Sandy: Margaret Hunter’s journey from Scotland to Berlin marks out the boundaries of her art, where the symbolic bonds of home and society, the individual and nature, have remained the heart of the matter. This journey has seen Hunter develop, in her painting and sculpture, an unforced unity of form and content, where abstraction and figuration sit side by side. Her work over the past quarter century or so can now be viewed as a coherent statement where the problems of expression and expressiveness, image and idea, have been solved by painterly means and not by recourse to theoretical posturing.

Alan: It’s also humanly palpable. People – particularly women – inhabit the paintings and take shape in the sculptures in affecting ways. Again, they’re not represented as passive creatures to be viewed or looked at from a distance. They’re not made “scenic” in that sense. But they’re not looking back at you aggressively either. They aren’t like Picasso’s Demoiselles D’Avignon for example. They’re in dialogue with each other and with the viewer, imaginatively prompting reflection, consideration, asking questions rather than making demands.

Sandy: Hunter’s great subject is the female human figure which she presents as a combination of parts, signs, and fragments, and which in turn emerge fully conceived and realised as either paintings or sculptures. Her sculptures, carved from wood but often incorporating metal parts, resemble her paintings through the use of heavily textured surfaces and incised lines. The “surface” of her work is crucial, built up layer upon layer.

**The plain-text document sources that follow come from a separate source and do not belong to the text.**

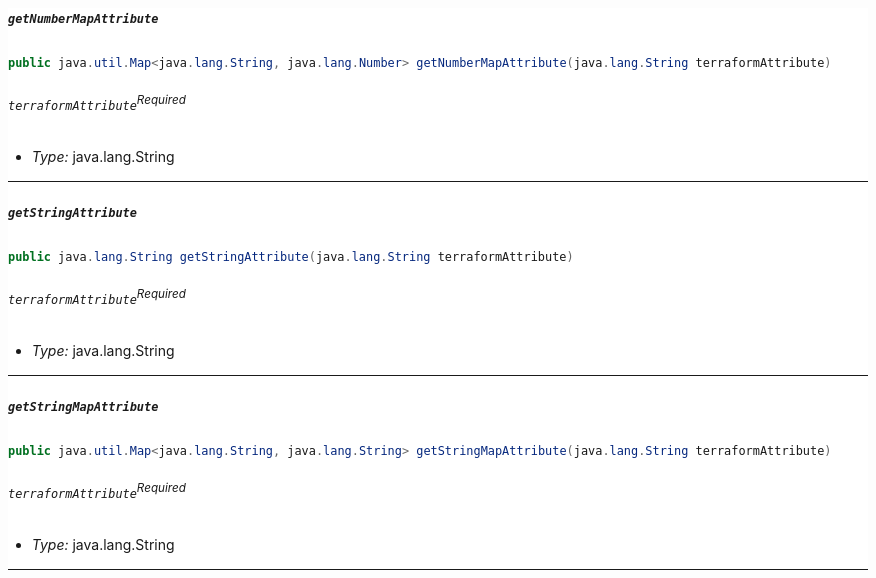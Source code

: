 ##### `getNumberMapAttribute` <a name="getNumberMapAttribute" id="@cdktf/provider-azurerm.iotTimeSeriesInsightsGen2Environment.IotTimeSeriesInsightsGen2EnvironmentStorageOutputReference.getNumberMapAttribute"></a>

```java
public java.util.Map<java.lang.String, java.lang.Number> getNumberMapAttribute(java.lang.String terraformAttribute)
```

###### `terraformAttribute`<sup>Required</sup> <a name="terraformAttribute" id="@cdktf/provider-azurerm.iotTimeSeriesInsightsGen2Environment.IotTimeSeriesInsightsGen2EnvironmentStorageOutputReference.getNumberMapAttribute.parameter.terraformAttribute"></a>

- *Type:* java.lang.String

---

##### `getStringAttribute` <a name="getStringAttribute" id="@cdktf/provider-azurerm.iotTimeSeriesInsightsGen2Environment.IotTimeSeriesInsightsGen2EnvironmentStorageOutputReference.getStringAttribute"></a>

```java
public java.lang.String getStringAttribute(java.lang.String terraformAttribute)
```

###### `terraformAttribute`<sup>Required</sup> <a name="terraformAttribute" id="@cdktf/provider-azurerm.iotTimeSeriesInsightsGen2Environment.IotTimeSeriesInsightsGen2EnvironmentStorageOutputReference.getStringAttribute.parameter.terraformAttribute"></a>

- *Type:* java.lang.String

---

##### `getStringMapAttribute` <a name="getStringMapAttribute" id="@cdktf/provider-azurerm.iotTimeSeriesInsightsGen2Environment.IotTimeSeriesInsightsGen2EnvironmentStorageOutputReference.getStringMapAttribute"></a>

```java
public java.util.Map<java.lang.String, java.lang.String> getStringMapAttribute(java.lang.String terraformAttribute)
```

###### `terraformAttribute`<sup>Required</sup> <a name="terraformAttribute" id="@cdktf/provider-azurerm.iotTimeSeriesInsightsGen2Environment.IotTimeSeriesInsightsGen2EnvironmentStorageOutputReference.getStringMapAttribute.parameter.terraformAttribute"></a>

- *Type:* java.lang.String

---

Many years ago a student at Glasgow School of Art told Hunter she had visited an exhibition of African sculptures which gleamed with “human grease” – the sweat from the hands laid on the sculptures over years and years for religious and related purposes. This description of sculptures invested with human histories and magical properties stuck in Hunter’s mind and this was what she sought and desired for in her own work.

Alan: So the female human figure is central, but invested with meaning and not to be taken for granted in any sense. If you keep in mind the centrality of that subject, you can see other themes coming through the work in all its varieties, paintings, drawings, sculptures, and on canvases of different size, some on an epic scale, some more intimate and literally smaller in scale. No matter how epic the scale of the work becomes, though, it never loses qualities of nuance, subtlety, gentleness and sensitivity. They’re sensitising works.

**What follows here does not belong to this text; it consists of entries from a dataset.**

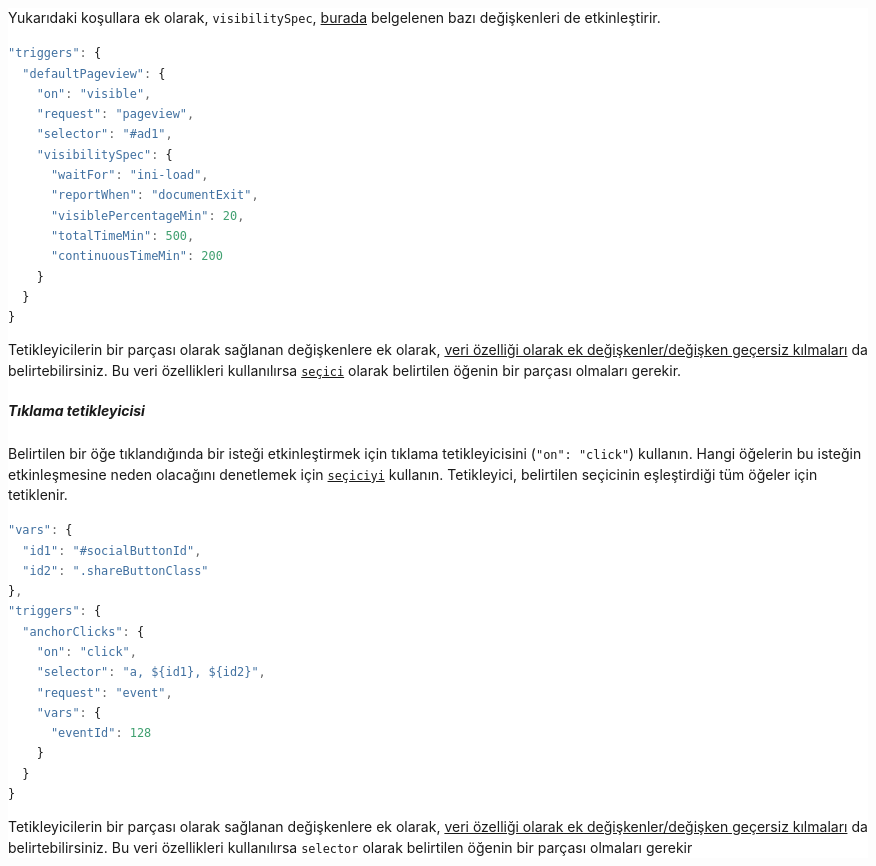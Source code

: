 Yukarıdaki koşullara ek olarak, `visibilitySpec`, [burada](https://github.com/ampproject/amphtml/blob/master/extensions/amp-analytics/analytics-vars.md#visibility-variables) belgelenen bazı değişkenleri de etkinleştirir.

```javascript
"triggers": {
  "defaultPageview": {
    "on": "visible",
    "request": "pageview",
    "selector": "#ad1",
    "visibilitySpec": {
      "waitFor": "ini-load",
      "reportWhen": "documentExit",
      "visiblePercentageMin": 20,
      "totalTimeMin": 500,
      "continuousTimeMin": 200
    }
  }
}
```
Tetikleyicilerin bir parçası olarak sağlanan değişkenlere ek olarak, [veri özelliği olarak ek değişkenler/değişken geçersiz kılmaları](https://github.com/ampproject/amphtml/blob/master/extensions/amp-analytics/analytics-vars.md#variables-as-data-attribute) da belirtebilirsiniz. Bu veri özellikleri kullanılırsa [`seçici`](#element-selector) olarak belirtilen öğenin bir parçası olmaları gerekir.

##### Tıklama tetikleyicisi

Belirtilen bir öğe tıklandığında bir isteği etkinleştirmek için tıklama tetikleyicisini (`"on": "click"`) kullanın. Hangi öğelerin bu isteğin etkinleşmesine neden olacağını denetlemek için [`seçiciyi`](#element-selector) kullanın. Tetikleyici, belirtilen seçicinin eşleştirdiği tüm öğeler için tetiklenir.

```javascript
"vars": {
  "id1": "#socialButtonId",
  "id2": ".shareButtonClass"
},
"triggers": {
  "anchorClicks": {
    "on": "click",
    "selector": "a, ${id1}, ${id2}",
    "request": "event",
    "vars": {
      "eventId": 128
    }
  }
}
```

Tetikleyicilerin bir parçası olarak sağlanan değişkenlere ek olarak, [veri özelliği olarak ek değişkenler/değişken geçersiz kılmaları](https://github.com/ampproject/amphtml/blob/master/extensions/amp-analytics/analytics-vars.md#variables-as-data-attribute) da belirtebilirsiniz. Bu veri özellikleri kullanılırsa `selector` olarak belirtilen öğenin bir parçası olmaları gerekir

Sandy: The central themes of Hunter’s work are language and meaning, signs and signals, understanding and misunderstanding. These themes are reflected in all of the works in the exhibition. By making paintings or sculptures or drawings about the clash of desires and needs that have to be accommodated and negotiated within ourselves, in our bodies and in our minds, Hunter proposes that through conflict and diversity there might also arise the possibility for change and progress, both on a personal level and on the larger and wider levels of the social and political. All of the work in the exhibition deals with the relationship between the individual human psyche and external reality and is imbued with the spirit of renewal and transformation and hope for the future.

Alan: And Margaret Hunter herself has said that the exhibition at the Maclaurin Gallery in Alloway is a full retrospective of her work, “bringing my work back home to Ayrshire and to the same gallery which supported and nurtured my art career at the very beginning.” I’m reminded of another thing. At the heart of every one of Margaret Hunter’s works is a sense of lived experience. They confront the dividedness that has characterised our era so bitterly and show clearly, maybe as few other artists have done, how such division can be transformed and produce new worlds of human possibility. They are engaged but also, somehow, respectful. They return a sense of dignity to the viewer and possess that character of authority dignity confers.

Sandy: Once again, Margaret Hunter with her Giacometti-like persistence, has shown us that in her hands, the power and vitality of painting and sculpture remains capable of transforming our lives.